Стофка принял его взгляд снисходительно, небрежно переступил с ноги на ногу и ответил:

— Сам понимаешь — весна, на берегу дорога́ каждая минута…

— Довод убедительный, но не на флоте.

— Что ж, тебе могу по секрету… — Стефан скорчил заговорщицкую рожу, воровато оглянулся на дверь, приложил палец к губам и полез в карман. — Гляди, старшина, — сказал он, протягивая фотографию. — Это ли не мадонна? Если бы ее увидал Рафаэль, он бы разрыдался от зависти, как ребенок…

— Очередная?!

— Нет, это совсем другое. Да ты посмотри, какая она!..

— Послушай, Стефан, — теряя терпение, начал распаляться старшина. — Что ты дурачишься? Корчишь из себя… Всю крышку рундука заляпал кинозвездами, а в центре — собственная фотокарточка. Позёр…

— «Таков мой организм, извольте мне простить…» — с полупоклоном продекламировал Стефан.

Зазвонил телефон.

— Испарись… — отмахиваясь от Стофки, потребовал старшина. Он вспомнил, что до сих пор не доложил дежурному по бригаде о прибытии увольнявшихся матросов с берега…

Стефан появился в кубрике с таким адмиральски значительным видом, которым, по его убеждению, можно было обратить на себя внимание ребят. У двери он слегка, но выразительно качнулся, приветственно махнул рукой куда-то в пространство и направился самоуверенной походкой к своей койке.

В просторном жилом помещении горел неяркий свет. Ребята спали, но некоторые еще тихонько переговаривались, ничуть не интересуясь Стофкиным появлением. Даже Мишка Канаков, новичок, это недоразумение на подводном флоте, как считал Стофка, позволил себе не оторваться от книжки, которую читал, высоко подложив под белобрысую голову подушку. Бесцеремонно повернув к себе книжную обложку, Протопопов скептически-осведомленно выпятил нижнюю губу, что означало: «И как только не надоест читать этакую муть».

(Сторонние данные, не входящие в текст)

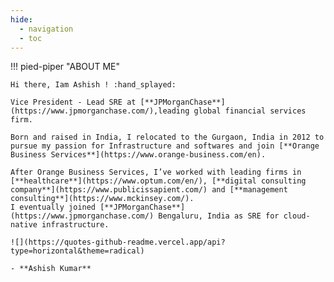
 ```yaml
---
hide:
  - navigation
  - toc
---
```

<style>
  .md-typeset h1,
  .md-content__button {
    display: none;
  }
</style>
!!! pied-piper "ABOUT ME"
 
    Hi there, Iam Ashish ! :hand_splayed:

    Vice President - Lead SRE at [**JPMorganChase**](https://www.jpmorganchase.com/),leading global financial services firm.
 
    Born and raised in India, I relocated to the Gurgaon, India in 2012 to pursue my passion for Infrastructure and softwares and join [**Orange Business Services**](https://www.orange-business.com/en).
    
    After Orange Business Services, I’ve worked with leading firms in [**healthcare**](https://www.optum.com/en/), [**digital consulting company**](https://www.publicissapient.com/) and [**management consulting**](https://www.mckinsey.com/).
    I eventually joined [**JPMorganChase**](https://www.jpmorganchase.com/) Bengaluru, India as SRE for cloud-native infrastructure.

    ![](https://quotes-github-readme.vercel.app/api?type=horizontal&theme=radical)

    - **Ashish Kumar**

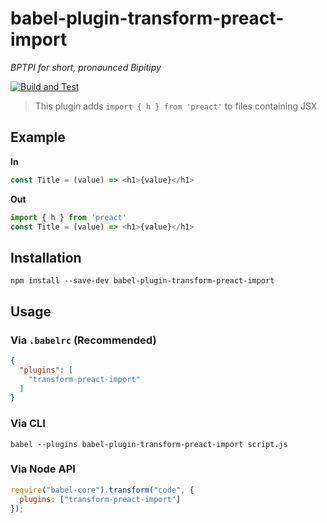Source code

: # babel-plugin-transform-preact-import  
*BPTPI for short, pronounced Bipitipy*  

[![Build and Test](https://github.com/bash/babel-plugin-transform-preact-import/actions/workflows/build.yml/badge.svg)](https://github.com/bash/babel-plugin-transform-preact-import/actions/workflows/build.yml)

> This plugin adds `import { h } from 'preact'` to files containing JSX

## Example

**In**

```js
const Title = (value) => <h1>{value}</h1>
```

**Out**

```js
import { h } from 'preact'
const Title = (value) => <h1>{value}</h1>
```

## Installation

```
npm install --save-dev babel-plugin-transform-preact-import
```

## Usage

### Via `.babelrc` (Recommended)

```json
{
  "plugins": [
    "transform-preact-import"
  ]
}
```

### Via CLI

```
babel --plugins babel-plugin-transform-preact-import script.js
```

### Via Node API

```js
require("babel-core").transform("code", {
  plugins: ["transform-preact-import"]
});
```
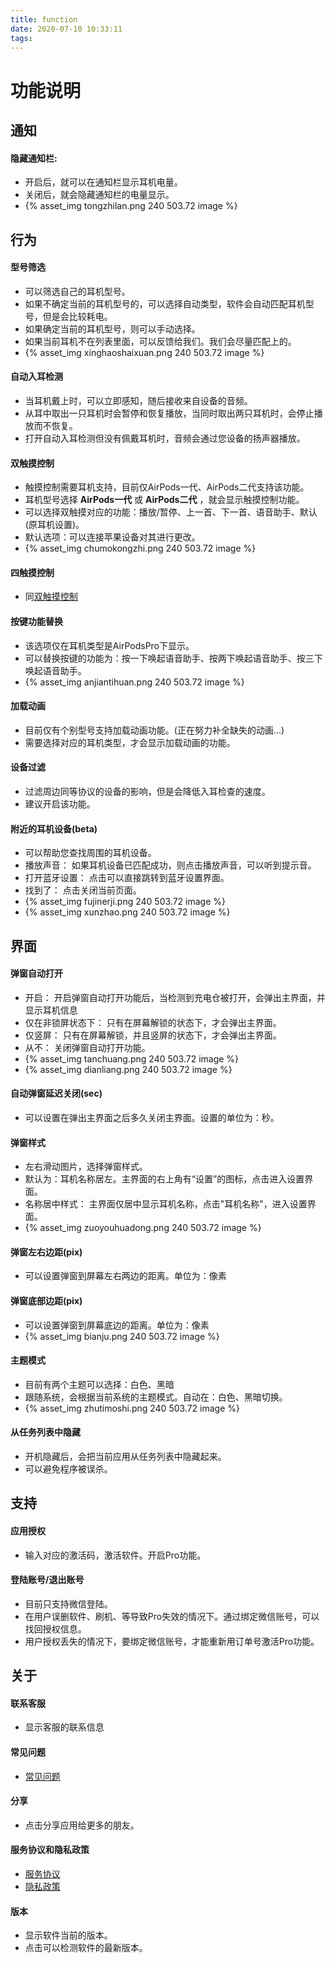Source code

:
 ```yaml
---
title: function
date: 2020-07-10 10:33:11
tags:
---
```

# 功能说明
## 通知
#### 隐藏通知栏:
* 开启后，就可以在通知栏显示耳机电量。
* 关闭后，就会隐藏通知栏的电量显示。
* {% asset_img tongzhilan.png 240 503.72 image %}

## 行为
#### 型号筛选
* 可以筛选自己的耳机型号。
* 如果不确定当前的耳机型号的，可以选择自动类型，软件会自动匹配耳机型号，但是会比较耗电。
* 如果确定当前的耳机型号，则可以手动选择。
* 如果当前耳机不在列表里面，可以反馈给我们。我们会尽量匹配上的。
* {% asset_img xinghaoshaixuan.png 240 503.72 image %}

#### 自动入耳检测
* 当耳机戴上时，可以立即感知，随后接收来自设备的音频。
* 从耳中取出一只耳机时会暂停和恢复播放，当同时取出两只耳机时，会停止播放而不恢复。
* 打开自动入耳检测但没有佩戴耳机时，音频会通过您设备的扬声器播放。

#### 双触摸控制
* 触摸控制需要耳机支持，目前仅AirPods一代、AirPods二代支持该功能。
* 耳机型号选择 **AirPods一代** 或 **AirPods二代** ，就会显示触摸控制功能。
* 可以选择双触摸对应的功能：播放/暂停、上一首、下一首、语音助手、默认(原耳机设置)。
* 默认选项：可以连接苹果设备对其进行更改。
* {% asset_img chumokongzhi.png 240 503.72 image %}


#### 四触摸控制
* 同[双触摸控制](#双触摸控制)

#### 按键功能替换 
* 该选项仅在耳机类型是AirPodsPro下显示。
* 可以替换按键的功能为：按一下唤起语音助手、按两下唤起语音助手、按三下唤起语音助手。
* {% asset_img anjiantihuan.png 240 503.72 image %}

#### 加载动画
* 目前仅有个别型号支持加载动画功能。(正在努力补全缺失的动画...)
* 需要选择对应的耳机类型，才会显示加载动画的功能。

#### 设备过滤
* 过滤周边同等协议的设备的影响，但是会降低入耳检查的速度。
* 建议开启该功能。

#### 附近的耳机设备(beta)
* 可以帮助您查找周围的耳机设备。
* 播放声音： 如果耳机设备已匹配成功，则点击播放声音，可以听到提示音。
* 打开蓝牙设置： 点击可以直接跳转到蓝牙设置界面。
* 找到了： 点击关闭当前页面。
* {% asset_img fujinerji.png 240 503.72 image %}
* {% asset_img xunzhao.png 240 503.72 image %}

## 界面
#### 弹窗自动打开
* 开启： 开启弹窗自动打开功能后，当检测到充电仓被打开，会弹出主界面，并显示耳机信息
* 仅在非锁屏状态下： 只有在屏幕解锁的状态下，才会弹出主界面。
* 仅竖屏： 只有在屏幕解锁，并且竖屏的状态下，才会弹出主界面。
* 从不： 关闭弹窗自动打开功能。
* {% asset_img tanchuang.png 240 503.72 image %}
* {% asset_img dianliang.png 240 503.72 image %}


#### 自动弹窗延迟关闭(sec)
* 可以设置在弹出主界面之后多久关闭主界面。设置的单位为：秒。

#### 弹窗样式
* 左右滑动图片，选择弹窗样式。
* 默认为：耳机名称居左。主界面的右上角有“设置”的图标，点击进入设置界面。
* 名称居中样式： 主界面仅居中显示耳机名称，点击"耳机名称"，进入设置界面。
* {% asset_img zuoyouhuadong.png 240 503.72 image %}

#### 弹窗左右边距(pix)
* 可以设置弹窗到屏幕左右两边的距离。单位为：像素

#### 弹窗底部边距(pix)
* 可以设置弹窗到屏幕底边的距离。单位为：像素
* {% asset_img bianju.png 240 503.72 image %}

#### 主题模式
* 目前有两个主题可以选择：白色、黑暗
* 跟随系统，会根据当前系统的主题模式。自动在：白色、黑暗切换。
* {% asset_img zhutimoshi.png 240 503.72 image %}


#### 从任务列表中隐藏
* 开机隐藏后，会把当前应用从任务列表中隐藏起来。
* 可以避免程序被误杀。

## 支持
#### 应用授权
* 输入对应的激活码，激活软件。开启Pro功能。
#### 登陆账号/退出账号
* 目前只支持微信登陆。
* 在用户误删软件、刷机、等导致Pro失效的情况下。通过绑定微信账号，可以找回授权信息。
* 用户授权丢失的情况下，要绑定微信账号，才能重新用订单号激活Pro功能。

## 关于
#### 联系客服
* 显示客服的联系信息

#### 常见问题
* [常见问题](/2020/07/09/normal/)

#### 分享
* 点击分享应用给更多的朋友。

#### 服务协议和隐私政策
* [服务协议](https://www.andpods.cn/agreement)
* [隐私政策](https://www.andpods.cn/privacy)

#### 版本
* 显示软件当前的版本。
* 点击可以检测软件的最新版本。

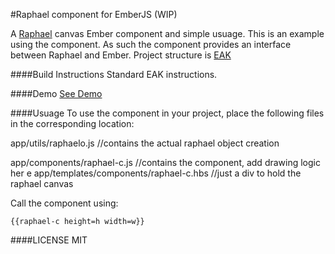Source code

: #Raphael component for EmberJS (WIP)

A [Raphael](http://raphaeljs.com/) canvas Ember component and simple usuage.
This is an example using the component.
As such the component provides an interface between Raphael and Ember.
Project structure is [EAK](https://github.com/stefanpenner/ember-app-kit)

####Build Instructions
Standard EAK instructions.

####Demo
[See Demo](http://chanderg.github.io/raphael-ember-component)

####Usuage
To use the component in your project, place the following files in the corresponding location:

app/utils/raphaelo.js  //contains the actual raphael object creation

app/components/raphael-c.js //contains the component, add drawing logic her
e
app/templates/components/raphael-c.hbs //just a div to hold the raphael canvas


Call the component using:
```
{{raphael-c height=h width=w}}
```
####LICENSE
MIT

Мишка терпеливо выждал, когда отпустят его книгу, и опять забегал глазами по строчкам.

Раздевшись, Стефан завалился на шумно запружинившую под ним койку. Он блаженно вытянул длинные ноги, подсунул под затылок ладони и зевнул. Но спать ему не хотелось.

— Слышь, титан мысли, — сказал он, не поворачивая головы и тем самым как бы подчеркивая то снисхождение, которое он оказывает Канакову, — знал бы ты, у какой я мадонны был сейчас на гранприеме. Это же мечта, поэма, сказка, божество… все равно что для тебя — лишняя кружка компота за обедом.

Мишка мельком скосил в сторону Протопопова грустные глаза и ничего не сказал. На его серьезном интеллигентном лице не выразилось ни любопытства, ни раздражения, В мыслях он, видимо, был слишком далеко от того, что занимало Стофкино воображение.

Не получив ответа, Стефан хмыкнул (мол, о чем говорить с салагой) и повернулся к Мишке спиной. Не успел он заснуть, как в кубрике вспыхнул яркий свет и пронзительно запиликала боцманская дудка.